Groton — With five states, including neighboring Massachusetts, voting Tuesday on whether to legalize marijuana for recreational use, Connecticut public health advocates, lawmakers and other residents need to be aware that the big-money forces behind those initiatives won’t stop there.

Delivering that call to action Thursday were two speakers from Project SAM, or Smart Approaches to Marijuana, who urged an audience of police officers, local leaders and public health officials to start educating themselves and others on what science and research shows about the effects of pot use on mental health and social welfare.

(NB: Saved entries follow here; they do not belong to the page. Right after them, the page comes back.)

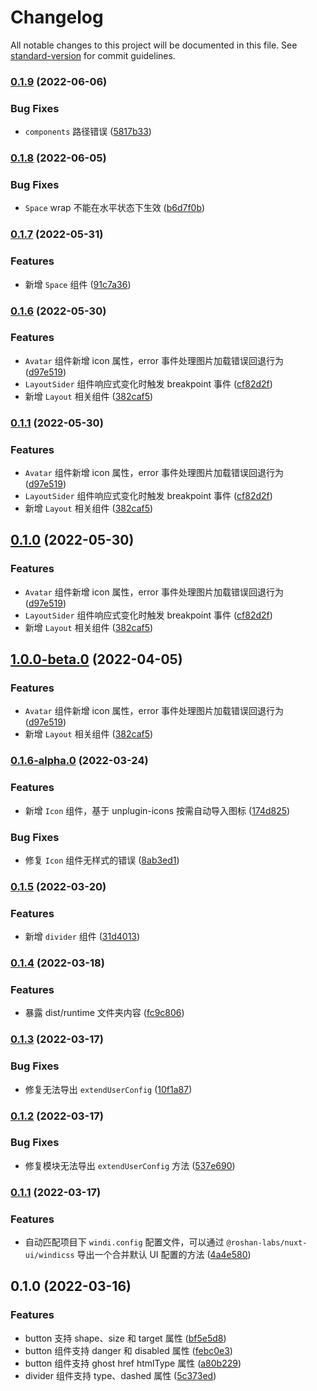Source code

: # Changelog

All notable changes to this project will be documented in this file. See [standard-version](https://github.com/conventional-changelog/standard-version) for commit guidelines.

### [0.1.9](https://github.com/roshan-labs/ui-module/compare/v0.1.8...v0.1.9) (2022-06-06)


### Bug Fixes

* `components` 路径错误 ([5817b33](https://github.com/roshan-labs/ui-module/commit/5817b332896a38f68c08998eafdff4ca4a881301))

### [0.1.8](https://github.com/roshan-labs/ui-module/compare/v0.1.7...v0.1.8) (2022-06-05)


### Bug Fixes

* `Space` wrap 不能在水平状态下生效 ([b6d7f0b](https://github.com/roshan-labs/ui-module/commit/b6d7f0b35380aba14535b7533f18110178b9f570))

### [0.1.7](https://github.com/roshan-labs/ui-module/compare/v0.1.6...v0.1.7) (2022-05-31)


### Features

* 新增 `Space` 组件 ([91c7a36](https://github.com/roshan-labs/ui-module/commit/91c7a3631437feb6688f56a624eae81f4ded335b))

### [0.1.6](https://github.com/roshan-labs/ui-module/compare/v0.1.6-alpha.0...v0.1.6) (2022-05-30)


### Features

* `Avatar` 组件新增 icon 属性，error 事件处理图片加载错误回退行为 ([d97e519](https://github.com/roshan-labs/ui-module/commit/d97e519327f2b54a1cf0500d3e48e3208f0b4c6b))
* `LayoutSider` 组件响应式变化时触发 breakpoint 事件 ([cf82d2f](https://github.com/roshan-labs/ui-module/commit/cf82d2f6c92ce6739db6aeb4ce9593dddfabab7d))
* 新增 `Layout` 相关组件 ([382caf5](https://github.com/roshan-labs/ui-module/commit/382caf5e49cd05a15affa365100806905143afcd))

### [0.1.1](https://github.com/roshan-labs/ui-module/compare/v0.1.6-alpha.0...v0.1.1) (2022-05-30)


### Features

* `Avatar` 组件新增 icon 属性，error 事件处理图片加载错误回退行为 ([d97e519](https://github.com/roshan-labs/ui-module/commit/d97e519327f2b54a1cf0500d3e48e3208f0b4c6b))
* `LayoutSider` 组件响应式变化时触发 breakpoint 事件 ([cf82d2f](https://github.com/roshan-labs/ui-module/commit/cf82d2f6c92ce6739db6aeb4ce9593dddfabab7d))
* 新增 `Layout` 相关组件 ([382caf5](https://github.com/roshan-labs/ui-module/commit/382caf5e49cd05a15affa365100806905143afcd))

## [0.1.0](https://github.com/roshan-labs/ui-module/compare/v0.1.6-alpha.0...v0.1.0) (2022-05-30)


### Features

* `Avatar` 组件新增 icon 属性，error 事件处理图片加载错误回退行为 ([d97e519](https://github.com/roshan-labs/ui-module/commit/d97e519327f2b54a1cf0500d3e48e3208f0b4c6b))
* `LayoutSider` 组件响应式变化时触发 breakpoint 事件 ([cf82d2f](https://github.com/roshan-labs/ui-module/commit/cf82d2f6c92ce6739db6aeb4ce9593dddfabab7d))
* 新增 `Layout` 相关组件 ([382caf5](https://github.com/roshan-labs/ui-module/commit/382caf5e49cd05a15affa365100806905143afcd))

## [1.0.0-beta.0](https://github.com/roshan-labs/ui-module/compare/v0.1.6-alpha.0...v1.0.0-beta.0) (2022-04-05)


### Features

* `Avatar` 组件新增 icon 属性，error 事件处理图片加载错误回退行为 ([d97e519](https://github.com/roshan-labs/ui-module/commit/d97e519327f2b54a1cf0500d3e48e3208f0b4c6b))
* 新增 `Layout` 相关组件 ([382caf5](https://github.com/roshan-labs/ui-module/commit/382caf5e49cd05a15affa365100806905143afcd))

### [0.1.6-alpha.0](https://github.com/roshan-labs/nuxt-ui/compare/v0.1.5...v0.1.6-alpha.0) (2022-03-24)


### Features

* 新增 `Icon` 组件，基于 unplugin-icons 按需自动导入图标 ([174d825](https://github.com/roshan-labs/nuxt-ui/commit/174d8254b747df1b7c7428cec0ffc2329f1218fc))


### Bug Fixes

* 修复 `Icon` 组件无样式的错误 ([8ab3ed1](https://github.com/roshan-labs/nuxt-ui/commit/8ab3ed192da36ab208dc6e995fac16dfd2760010))

### [0.1.5](https://github.com/roshan-labs/nuxt-ui/compare/v0.1.4...v0.1.5) (2022-03-20)


### Features

* 新增 `divider` 组件 ([31d4013](https://github.com/roshan-labs/nuxt-ui/commit/31d4013e5a795b374c246e7ae4b22b30ba3993a3))

### [0.1.4](https://github.com/roshan-labs/nuxt-ui/compare/v0.1.3...v0.1.4) (2022-03-18)


### Features

* 暴露 dist/runtime 文件夹内容 ([fc9c806](https://github.com/roshan-labs/nuxt-ui/commit/fc9c806cbd6f6bf8a83851411f294ec952a647bf))

### [0.1.3](https://github.com/roshan-labs/nuxt-ui/compare/v0.1.2...v0.1.3) (2022-03-17)


### Bug Fixes

* 修复无法导出 `extendUserConfig` ([10f1a87](https://github.com/roshan-labs/nuxt-ui/commit/10f1a878b0ee6602c233fee1bdcc2ccbcedbadcb))

### [0.1.2](https://github.com/roshan-labs/nuxt-ui/compare/v0.1.1...v0.1.2) (2022-03-17)


### Bug Fixes

* 修复模块无法导出 `extendUserConfig` 方法 ([537e690](https://github.com/roshan-labs/nuxt-ui/commit/537e69029a8d9af41034be80315be53529a858f2))

### [0.1.1](https://github.com/roshan-labs/nuxt-ui/compare/v0.1.0...v0.1.1) (2022-03-17)


### Features

* 自动匹配项目下 `windi.config` 配置文件，可以通过 `@roshan-labs/nuxt-ui/windicss` 导出一个合并默认 UI 配置的方法 ([4a4e580](https://github.com/roshan-labs/nuxt-ui/commit/4a4e5804cd9ecbb6af85b14deb2380600710c305))

## 0.1.0 (2022-03-16)


### Features

* button 支持 shape、size 和 target 属性 ([bf5e5d8](https://github.com/roshan-labs/nuxt-ui/commit/bf5e5d86fa7081fa514e4e3d5c61e756c5e265ab))
* button 组件支持 danger 和 disabled 属性 ([febc0e3](https://github.com/roshan-labs/nuxt-ui/commit/febc0e32a63a3e99bbe269d7feafae774e0eb45c))
* button 组件支持 ghost href htmlType 属性 ([a80b229](https://github.com/roshan-labs/nuxt-ui/commit/a80b229a2c2bda1e672294328dc5c0069f45882a))
* divider 组件支持 type、dashed 属性 ([5c373ed](https://github.com/roshan-labs/nuxt-ui/commit/5c373edac7ad61c2ffad1d879defd4c9ea1936b6))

“We’re on a freight train with a policy that’s going to be very hard to turn around, and we’re up against a massive industry that sees dollar signs,” said Kevin Sabet, co-founder of Project SAM and director of the drug policy institute at the University of Florida, speaking to about 50 people at the Mystic Marriott. “Right now, we’re losing the public relations battle to the industry. We need to build a better movement.”

Currently, he said, only about 9 percent of the population uses pot regularly, yet up to half of all Americans have “bought into the idea” that legalization would be beneficial, undercutting drug cartels and providing a new source of revenue for states. Neither has proved true in states where it already is legal, he said.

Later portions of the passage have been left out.